> [PROBLEM TO WORK ON]:
What you return should be each line of the data containing the string "action".

******************************

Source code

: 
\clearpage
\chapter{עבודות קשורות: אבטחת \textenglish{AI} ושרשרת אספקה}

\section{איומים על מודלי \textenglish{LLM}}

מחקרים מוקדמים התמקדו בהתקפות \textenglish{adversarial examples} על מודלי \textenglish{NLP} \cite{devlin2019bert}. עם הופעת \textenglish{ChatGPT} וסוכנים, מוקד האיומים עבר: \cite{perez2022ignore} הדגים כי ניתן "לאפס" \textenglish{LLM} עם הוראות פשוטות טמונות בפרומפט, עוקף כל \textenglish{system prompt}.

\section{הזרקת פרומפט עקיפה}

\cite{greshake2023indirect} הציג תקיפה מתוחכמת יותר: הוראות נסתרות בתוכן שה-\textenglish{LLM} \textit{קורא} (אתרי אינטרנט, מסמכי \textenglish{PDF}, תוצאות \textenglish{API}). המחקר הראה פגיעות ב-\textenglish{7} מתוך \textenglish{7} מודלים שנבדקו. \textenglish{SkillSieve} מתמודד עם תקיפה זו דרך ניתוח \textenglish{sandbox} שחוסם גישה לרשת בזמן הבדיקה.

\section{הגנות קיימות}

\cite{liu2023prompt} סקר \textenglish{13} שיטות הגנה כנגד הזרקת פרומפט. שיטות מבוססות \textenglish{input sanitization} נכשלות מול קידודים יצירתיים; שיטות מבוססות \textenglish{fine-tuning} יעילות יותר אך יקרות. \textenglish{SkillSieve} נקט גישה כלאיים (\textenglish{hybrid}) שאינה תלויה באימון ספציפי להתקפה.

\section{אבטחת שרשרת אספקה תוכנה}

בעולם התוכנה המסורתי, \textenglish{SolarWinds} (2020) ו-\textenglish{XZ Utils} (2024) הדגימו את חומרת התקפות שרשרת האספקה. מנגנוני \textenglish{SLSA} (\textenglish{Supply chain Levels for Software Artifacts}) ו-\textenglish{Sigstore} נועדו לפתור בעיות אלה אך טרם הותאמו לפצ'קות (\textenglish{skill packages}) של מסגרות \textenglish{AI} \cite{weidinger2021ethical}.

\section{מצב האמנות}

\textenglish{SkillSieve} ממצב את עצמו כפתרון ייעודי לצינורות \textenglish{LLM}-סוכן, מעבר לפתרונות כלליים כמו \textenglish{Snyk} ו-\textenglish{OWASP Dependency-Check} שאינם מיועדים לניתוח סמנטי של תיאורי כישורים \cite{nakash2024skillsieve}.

******************************

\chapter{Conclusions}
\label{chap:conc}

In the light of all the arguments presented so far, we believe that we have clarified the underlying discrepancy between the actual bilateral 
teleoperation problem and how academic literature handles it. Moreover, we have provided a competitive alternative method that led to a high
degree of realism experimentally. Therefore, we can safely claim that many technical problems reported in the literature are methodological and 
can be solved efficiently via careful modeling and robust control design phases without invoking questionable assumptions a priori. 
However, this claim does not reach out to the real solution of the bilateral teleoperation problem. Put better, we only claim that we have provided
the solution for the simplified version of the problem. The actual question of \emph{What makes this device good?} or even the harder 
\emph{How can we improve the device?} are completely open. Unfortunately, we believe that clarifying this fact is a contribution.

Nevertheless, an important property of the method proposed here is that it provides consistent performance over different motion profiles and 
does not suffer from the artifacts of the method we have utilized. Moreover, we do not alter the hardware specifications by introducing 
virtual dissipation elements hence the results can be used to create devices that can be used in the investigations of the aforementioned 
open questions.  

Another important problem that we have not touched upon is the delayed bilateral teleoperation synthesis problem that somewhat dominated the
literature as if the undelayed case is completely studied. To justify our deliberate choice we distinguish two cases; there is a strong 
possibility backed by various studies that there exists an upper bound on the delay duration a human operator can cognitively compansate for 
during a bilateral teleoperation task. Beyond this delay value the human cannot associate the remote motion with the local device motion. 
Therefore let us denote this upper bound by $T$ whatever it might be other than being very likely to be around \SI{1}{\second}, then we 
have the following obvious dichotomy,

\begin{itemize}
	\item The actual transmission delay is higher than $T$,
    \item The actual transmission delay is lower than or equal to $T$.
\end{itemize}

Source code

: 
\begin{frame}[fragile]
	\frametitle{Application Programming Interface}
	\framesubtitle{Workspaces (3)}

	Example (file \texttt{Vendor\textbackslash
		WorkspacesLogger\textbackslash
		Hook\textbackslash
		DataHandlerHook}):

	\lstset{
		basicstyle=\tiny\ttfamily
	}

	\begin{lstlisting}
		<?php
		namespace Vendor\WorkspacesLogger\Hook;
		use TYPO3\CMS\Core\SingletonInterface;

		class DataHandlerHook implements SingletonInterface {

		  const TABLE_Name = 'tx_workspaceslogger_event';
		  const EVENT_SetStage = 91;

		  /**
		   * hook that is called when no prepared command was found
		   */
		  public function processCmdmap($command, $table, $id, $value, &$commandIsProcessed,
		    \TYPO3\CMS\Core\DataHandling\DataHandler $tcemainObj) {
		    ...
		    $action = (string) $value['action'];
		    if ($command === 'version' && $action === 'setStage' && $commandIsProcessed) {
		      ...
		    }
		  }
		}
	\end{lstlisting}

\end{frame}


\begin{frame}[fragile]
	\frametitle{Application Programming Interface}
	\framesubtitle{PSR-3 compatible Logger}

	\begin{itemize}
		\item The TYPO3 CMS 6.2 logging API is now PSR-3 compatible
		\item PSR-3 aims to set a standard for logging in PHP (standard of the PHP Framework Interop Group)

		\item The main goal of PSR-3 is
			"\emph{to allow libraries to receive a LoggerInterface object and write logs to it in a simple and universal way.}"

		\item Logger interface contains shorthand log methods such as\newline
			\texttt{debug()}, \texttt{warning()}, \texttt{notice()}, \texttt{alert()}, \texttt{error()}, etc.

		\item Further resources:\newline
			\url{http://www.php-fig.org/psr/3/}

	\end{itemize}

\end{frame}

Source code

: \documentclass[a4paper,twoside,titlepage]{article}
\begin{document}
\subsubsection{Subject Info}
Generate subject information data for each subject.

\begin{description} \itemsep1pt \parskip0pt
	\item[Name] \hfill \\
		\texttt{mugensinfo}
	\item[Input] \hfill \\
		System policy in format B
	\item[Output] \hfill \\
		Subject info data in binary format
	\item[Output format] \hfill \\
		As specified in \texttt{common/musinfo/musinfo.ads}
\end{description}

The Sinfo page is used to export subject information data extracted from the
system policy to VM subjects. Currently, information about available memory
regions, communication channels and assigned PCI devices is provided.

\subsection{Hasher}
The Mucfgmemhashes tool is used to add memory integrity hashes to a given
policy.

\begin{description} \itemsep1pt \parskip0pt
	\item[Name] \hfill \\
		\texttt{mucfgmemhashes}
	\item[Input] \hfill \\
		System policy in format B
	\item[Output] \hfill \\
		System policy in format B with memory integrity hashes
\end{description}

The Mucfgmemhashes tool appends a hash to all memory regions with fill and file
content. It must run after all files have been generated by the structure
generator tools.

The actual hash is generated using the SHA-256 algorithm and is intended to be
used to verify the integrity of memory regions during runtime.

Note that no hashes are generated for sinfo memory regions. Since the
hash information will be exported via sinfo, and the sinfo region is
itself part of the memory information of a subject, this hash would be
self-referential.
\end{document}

******************************

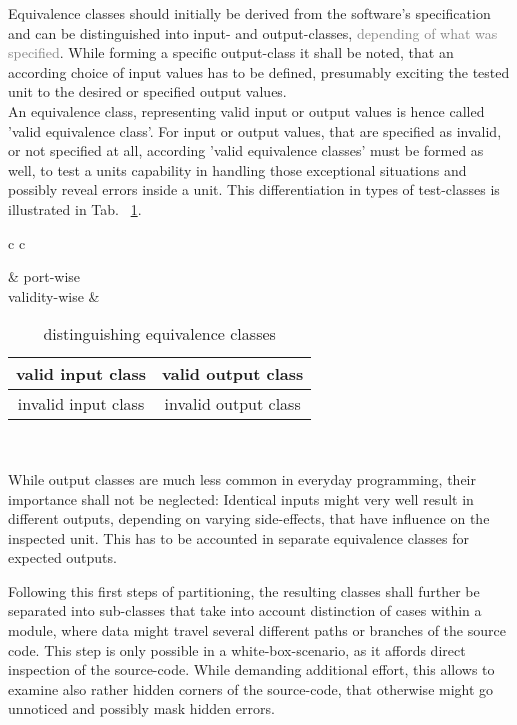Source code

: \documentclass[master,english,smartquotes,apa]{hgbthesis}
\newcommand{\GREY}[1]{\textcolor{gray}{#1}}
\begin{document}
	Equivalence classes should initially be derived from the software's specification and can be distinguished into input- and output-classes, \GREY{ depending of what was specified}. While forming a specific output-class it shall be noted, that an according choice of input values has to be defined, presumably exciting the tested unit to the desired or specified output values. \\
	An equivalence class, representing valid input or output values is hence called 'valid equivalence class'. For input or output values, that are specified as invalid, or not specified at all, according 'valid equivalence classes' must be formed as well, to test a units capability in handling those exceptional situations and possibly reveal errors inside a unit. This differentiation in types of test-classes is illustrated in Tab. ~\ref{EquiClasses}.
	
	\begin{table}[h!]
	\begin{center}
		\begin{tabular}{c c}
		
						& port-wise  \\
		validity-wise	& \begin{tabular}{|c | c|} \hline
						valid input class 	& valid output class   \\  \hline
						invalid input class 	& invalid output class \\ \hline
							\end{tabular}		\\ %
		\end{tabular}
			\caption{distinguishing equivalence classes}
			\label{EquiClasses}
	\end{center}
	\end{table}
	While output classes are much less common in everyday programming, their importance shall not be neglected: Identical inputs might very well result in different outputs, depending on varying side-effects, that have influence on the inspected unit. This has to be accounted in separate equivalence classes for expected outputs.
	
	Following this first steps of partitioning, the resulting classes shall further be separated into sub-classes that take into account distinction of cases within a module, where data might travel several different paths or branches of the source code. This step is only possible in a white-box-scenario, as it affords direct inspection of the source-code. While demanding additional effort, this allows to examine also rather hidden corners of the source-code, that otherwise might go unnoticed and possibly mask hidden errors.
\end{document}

******************************

> [RESPONSE FOR THIS EXERCISE]:
		    $action = (string) $value['action'];
		    if ($command === 'version' && $action === 'setStage' && $commandIsProcessed) {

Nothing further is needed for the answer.